- Needs to be heard, especially if you lean more to subtle or orchestral music than strictly rhythm-led tracks
- Revealing and refined; great with acoustic music; good build quality
- Doesn’t time as well as the best; tricky to fit
Here’s a brand whose long heritage in the analogue audio field augurs well for buyers. Audio Technica’s cartridges have been around since the ’70s and come in a wide variety of types, from the beer-budget AT95E that was once the definitive choice for affordable turntables to the radical tech of the ART1000, one of the most extreme designs on the market. With the AT-F7 we’re in rather more conventional territory.
This is not quite the most affordable moving coil cartridge in the range (there’s one below it) but it’s still a competitive price for a product whose build quality, as close inspection reveals, clearly meets lofty standards. As with all MC cartridges the stylus is fixed and cannot be replaced by the end user. That’s no big deal in our book – with more expensive designs it’s worth having the stylus repaired or replaced if it’s worn or damaged, but at this end of the scale it’s cheaper to get a replacement.
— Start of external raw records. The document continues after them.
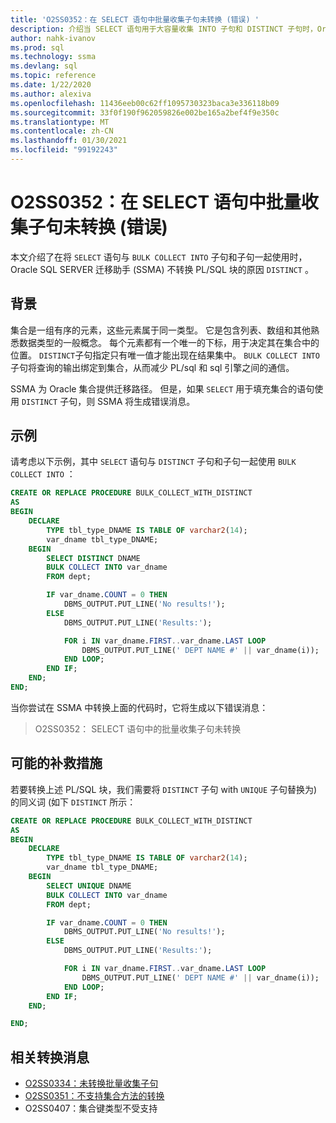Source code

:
 ```yaml
---
title: 'O2SS0352：在 SELECT 语句中批量收集子句未转换 (错误) '
description: 介绍当 SELECT 语句用于大容量收集 INTO 子句和 DISTINCT 子句时，Oracle SQL Server 迁移助手 (SSMA) 不会转换 PL/SQL 块。
author: nahk-ivanov
ms.prod: sql
ms.technology: ssma
ms.devlang: sql
ms.topic: reference
ms.date: 1/22/2020
ms.author: alexiva
ms.openlocfilehash: 11436eeb00c62ff1095730323baca3e336118b09
ms.sourcegitcommit: 33f0f190f962059826e002be165a2bef4f9e350c
ms.translationtype: MT
ms.contentlocale: zh-CN
ms.lasthandoff: 01/30/2021
ms.locfileid: "99192243"
---
```

# <a name="o2ss0352-bulk-collect-into-clause-in-select-statement-not-converted-error"></a>O2SS0352：在 SELECT 语句中批量收集子句未转换 (错误) 

本文介绍了在将 `SELECT` 语句与 `BULK COLLECT INTO` 子句和子句一起使用时，Oracle SQL SERVER 迁移助手 (SSMA) 不转换 PL/SQL 块的原因 `DISTINCT` 。

## <a name="background"></a>背景

集合是一组有序的元素，这些元素属于同一类型。 它是包含列表、数组和其他熟悉数据类型的一般概念。 每个元素都有一个唯一的下标，用于决定其在集合中的位置。 `DISTINCT`子句指定只有唯一值才能出现在结果集中。 `BULK COLLECT INTO`子句将查询的输出绑定到集合，从而减少 PL/sql 和 sql 引擎之间的通信。

SSMA 为 Oracle 集合提供迁移路径。 但是，如果 `SELECT` 用于填充集合的语句使用 `DISTINCT` 子句，则 SSMA 将生成错误消息。

## <a name="example"></a>示例

请考虑以下示例，其中 `SELECT` 语句与 `DISTINCT` 子句和子句一起使用 `BULK COLLECT INTO` ：

```sql
CREATE OR REPLACE PROCEDURE BULK_COLLECT_WITH_DISTINCT
AS
BEGIN
    DECLARE
        TYPE tbl_type_DNAME IS TABLE OF varchar2(14);
        var_dname tbl_type_DNAME;
    BEGIN
        SELECT DISTINCT DNAME
        BULK COLLECT INTO var_dname
        FROM dept;

        IF var_dname.COUNT = 0 THEN
            DBMS_OUTPUT.PUT_LINE('No results!');
        ELSE
            DBMS_OUTPUT.PUT_LINE('Results:');

            FOR i IN var_dname.FIRST..var_dname.LAST LOOP
                DBMS_OUTPUT.PUT_LINE(' DEPT NAME #' || var_dname(i));
            END LOOP;
        END IF;
    END;
END;
```

当你尝试在 SSMA 中转换上面的代码时，它将生成以下错误消息：

> O2SS0352： SELECT 语句中的批量收集子句未转换

## <a name="possible-remedies"></a>可能的补救措施

若要转换上述 PL/SQL 块，我们需要将 `DISTINCT` 子句 with `UNIQUE` 子句替换为) 的同义词 (如下 `DISTINCT` 所示：

```sql
CREATE OR REPLACE PROCEDURE BULK_COLLECT_WITH_DISTINCT
AS
BEGIN
    DECLARE
        TYPE tbl_type_DNAME IS TABLE OF varchar2(14);
        var_dname tbl_type_DNAME;
    BEGIN
        SELECT UNIQUE DNAME
        BULK COLLECT INTO var_dname
        FROM dept;

        IF var_dname.COUNT = 0 THEN
            DBMS_OUTPUT.PUT_LINE('No results!');
        ELSE
            DBMS_OUTPUT.PUT_LINE('Results:');

            FOR i IN var_dname.FIRST..var_dname.LAST LOOP
                DBMS_OUTPUT.PUT_LINE(' DEPT NAME #' || var_dname(i));
            END LOOP;
        END IF;
    END;

END;
```

## <a name="related-conversion-messages"></a>相关转换消息

* [O2SS0334：未转换批量收集子句](o2ss0334.md)
* [O2SS0351：不支持集合方法的转换](o2ss0351.md)
* O2SS0407：集合键类型不受支持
Audio Technica cites a range of features for this cartridge, but the important ones are the nude elliptical stylus (with the diamond mounted directly into the stylus shank) and the use of PC-OCC copper wiring, which is higher-purity copper than usual. Output voltage is 0.35mV, which means you’ll need a decent moving coil phono stage to make the most of it. It doesn’t, though, have any unusual loading requirements, so decent MC stages on integrated amplifiers should be fine.
The AT-F7 has a two-part metal body with parallel sides, which makes it easy to align with an appropriate gauge. Unlike the majority of MCs it doesn’t have captive nuts, so you need to faff around trying to get the nuts onto the mounting bolts. Audio Technica does provide the nuts and bolts to do this, but they are typical aluminium types with slot heads. We recommend stainless-steel hex-head bolts – they give a firmer fixing. The other challenge here is to install the cartridge without the stylus protector in place – you can’t insert or turn the fixing bolts with it on. The tracking weight is 2g.
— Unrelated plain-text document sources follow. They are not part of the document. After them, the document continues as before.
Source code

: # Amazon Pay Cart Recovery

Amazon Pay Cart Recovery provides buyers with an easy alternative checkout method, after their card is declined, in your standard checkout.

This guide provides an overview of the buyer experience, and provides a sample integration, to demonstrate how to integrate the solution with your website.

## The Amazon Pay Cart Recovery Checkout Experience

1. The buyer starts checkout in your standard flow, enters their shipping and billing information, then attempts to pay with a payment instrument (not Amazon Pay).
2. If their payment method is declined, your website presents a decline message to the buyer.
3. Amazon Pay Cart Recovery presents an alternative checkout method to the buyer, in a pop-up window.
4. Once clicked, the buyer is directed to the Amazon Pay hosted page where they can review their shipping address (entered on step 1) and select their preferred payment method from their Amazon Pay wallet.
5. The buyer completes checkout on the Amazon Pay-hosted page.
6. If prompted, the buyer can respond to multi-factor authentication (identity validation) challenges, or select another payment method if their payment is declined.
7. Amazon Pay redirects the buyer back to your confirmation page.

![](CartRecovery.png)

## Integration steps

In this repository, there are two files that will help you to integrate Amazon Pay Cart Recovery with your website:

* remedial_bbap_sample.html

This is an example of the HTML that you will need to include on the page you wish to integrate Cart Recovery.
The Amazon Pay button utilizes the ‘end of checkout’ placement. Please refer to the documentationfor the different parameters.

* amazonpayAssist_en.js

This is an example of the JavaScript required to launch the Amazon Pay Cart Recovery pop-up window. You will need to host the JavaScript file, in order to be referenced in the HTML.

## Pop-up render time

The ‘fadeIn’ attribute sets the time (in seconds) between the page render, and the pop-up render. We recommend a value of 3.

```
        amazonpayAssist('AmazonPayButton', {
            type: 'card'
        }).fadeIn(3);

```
The AT-F7 has a refinement that eludes all but the best moving magnet cartridges at this level, but it’s not lightweight. Quite the opposite, in fact. The first note that goes down when playing part of Elgar’s Cello Concerto is powerful, the next is quiet. By keeping background noise to a minimum this MC gives dynamics plenty of impact, which makes for a moving experience with a great piece of music.
The bass is slightly exaggerated by the standards of the best, which is a balance that will suit some music just fine. If not, it can be counteracted with a carefully chosen phono stage.
The sense of timing here is less easily balanced out. This is an assured and stately sounding cartridge that suits less percussive tunes better than the banging variety. Give it something subtle to play and it will reward you with a tremendously articulate midrange that does wonders for all manner of instruments, not least the human voice. It’s also usefully open, which suits acoustic sources beautifully, letting the flutes on Mop Mop’s Isle Of Magic album present loads of shape and character.
This Audio Technica gives you a good idea of what moving coils can achieve. Whether it’s suited to a truly broad range of music is open to debate, but those with more refined tastes will find a lot to like.